Do you have any idea how to handle that?
I know that the newest updates have some functionalities which might help, but unfortunately my corporate Alteryx is in the version 2021.3 and no chance for the update soon.
@kwieto you original error is likely coming from Alteryx attempting to overwrite multiple tabs within the same file, but that file is already having records applied to it. Said differently, Alteryx is attempting to complete multiple processes on the same file at the same time, and it just can't.
There are a couple of ways to go about it, but would definitely need to understand your use case a bit more. Is the file you are writing to a specific format (e.g. company template) you are needing the records populated to? If not, are the records unique to those specific tabs?
Yes, that's exactly the case.
The output file doesn't need to have any specific format, I am free to choose how data will be saved.
The workflow compares the data from source table against specific template, then lists records which have incorrect values (not present in the template). It also tries to find closest matches using the fuzzy match logic.
Then you have three streams:
1. - Output the data to the excel file (list of values with record ID and the match given by fuzzy match logic - if found). That's the first tab
2. - Output the same data as in stream 1, but aggregated by value and with count of records containing specific value. That's the second tab.
So if, for example, in the first tab there are have five records with same wrong value, in the second tab there will be only one record with that value and "5" as a count of records affected
3. - some statistical data, like number of records in the source file, number of records containing wrong and correct values. This is the third tab.
The workflow is designed as a batch macro in a way that each "batch" (iteration?) takes data from different column from the source file and compares them with respective column from the reference file.
For each batch there are created separate tabs with non and aggregated values (named after checked fields), but the statistical data are added to the same, already created tab.
So if you have, say, 4 batches (4 columns to he compared), in the output file you will have 9 tabs in total:
- 4 tabs with non aggregated wrong values (one per each checked column),
- 4 tabs with aggregated values (same logic as above)

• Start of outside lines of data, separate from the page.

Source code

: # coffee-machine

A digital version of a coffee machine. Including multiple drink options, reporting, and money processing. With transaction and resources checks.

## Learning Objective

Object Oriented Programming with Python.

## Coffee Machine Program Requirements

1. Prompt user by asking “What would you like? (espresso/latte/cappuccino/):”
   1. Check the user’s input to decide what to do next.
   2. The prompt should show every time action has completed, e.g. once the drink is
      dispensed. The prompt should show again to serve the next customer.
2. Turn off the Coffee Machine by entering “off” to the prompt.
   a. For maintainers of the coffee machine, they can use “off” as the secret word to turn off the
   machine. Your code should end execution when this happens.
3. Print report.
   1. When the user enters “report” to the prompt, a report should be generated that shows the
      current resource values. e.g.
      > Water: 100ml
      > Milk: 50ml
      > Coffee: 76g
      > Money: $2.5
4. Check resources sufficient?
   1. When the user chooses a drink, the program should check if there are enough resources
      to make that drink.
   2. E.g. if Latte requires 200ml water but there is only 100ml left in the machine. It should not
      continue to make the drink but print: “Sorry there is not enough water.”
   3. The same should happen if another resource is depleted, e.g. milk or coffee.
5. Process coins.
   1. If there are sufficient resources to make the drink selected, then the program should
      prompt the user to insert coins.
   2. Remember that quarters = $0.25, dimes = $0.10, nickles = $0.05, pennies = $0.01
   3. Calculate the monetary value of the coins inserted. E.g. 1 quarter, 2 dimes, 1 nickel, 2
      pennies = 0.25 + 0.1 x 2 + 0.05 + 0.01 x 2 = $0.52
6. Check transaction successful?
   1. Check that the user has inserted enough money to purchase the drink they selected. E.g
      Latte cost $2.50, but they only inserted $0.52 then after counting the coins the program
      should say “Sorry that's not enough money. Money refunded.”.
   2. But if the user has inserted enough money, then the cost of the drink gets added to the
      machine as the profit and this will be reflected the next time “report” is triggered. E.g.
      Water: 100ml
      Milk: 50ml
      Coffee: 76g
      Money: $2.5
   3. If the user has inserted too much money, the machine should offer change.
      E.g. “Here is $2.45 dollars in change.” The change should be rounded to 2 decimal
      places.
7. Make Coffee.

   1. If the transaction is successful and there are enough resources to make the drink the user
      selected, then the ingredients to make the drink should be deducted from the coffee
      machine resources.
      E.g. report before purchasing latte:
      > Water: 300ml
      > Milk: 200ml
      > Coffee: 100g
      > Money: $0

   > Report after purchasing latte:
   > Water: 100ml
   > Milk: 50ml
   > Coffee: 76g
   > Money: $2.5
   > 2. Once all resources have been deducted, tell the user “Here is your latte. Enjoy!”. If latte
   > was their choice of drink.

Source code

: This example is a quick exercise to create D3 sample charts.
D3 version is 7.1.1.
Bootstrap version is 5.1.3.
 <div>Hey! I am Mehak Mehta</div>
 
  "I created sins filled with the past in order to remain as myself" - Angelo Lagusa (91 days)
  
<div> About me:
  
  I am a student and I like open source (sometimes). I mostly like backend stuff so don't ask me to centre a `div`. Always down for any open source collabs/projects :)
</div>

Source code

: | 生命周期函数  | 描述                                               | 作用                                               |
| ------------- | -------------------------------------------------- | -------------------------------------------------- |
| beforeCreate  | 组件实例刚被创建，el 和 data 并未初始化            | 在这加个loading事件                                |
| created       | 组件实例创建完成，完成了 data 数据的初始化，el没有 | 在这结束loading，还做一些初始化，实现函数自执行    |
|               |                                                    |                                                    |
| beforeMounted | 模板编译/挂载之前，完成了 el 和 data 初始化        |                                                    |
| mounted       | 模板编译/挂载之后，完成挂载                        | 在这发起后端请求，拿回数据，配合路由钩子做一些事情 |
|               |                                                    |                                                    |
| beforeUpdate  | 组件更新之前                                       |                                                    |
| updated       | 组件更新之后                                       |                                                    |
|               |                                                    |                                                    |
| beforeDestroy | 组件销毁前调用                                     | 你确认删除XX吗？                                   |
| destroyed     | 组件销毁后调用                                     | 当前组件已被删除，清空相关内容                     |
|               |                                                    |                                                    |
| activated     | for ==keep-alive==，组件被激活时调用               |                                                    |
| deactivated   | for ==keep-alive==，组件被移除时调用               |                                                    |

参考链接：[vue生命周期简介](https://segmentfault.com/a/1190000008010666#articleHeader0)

- 1 tab with summary for all checked columns
There is no problem with batches, but these three steams within a batch often (not always)overlap.
EDIT:
The output scheme of streams 1 and 2 is almost identical (the only difference is additional field with record count), so I thought that I may combine these two streams and create batch macro inside a macro in a way that, i.e. first batch will output non-aggregated data, and the second batch will output aggregated data. But still don't have idea what to do with the third stream, where the structure is totally different.
And, to make things harder, I have control parameters in the original macro with which I can turn on/off each stream separately and it would be nice to keep that functionality.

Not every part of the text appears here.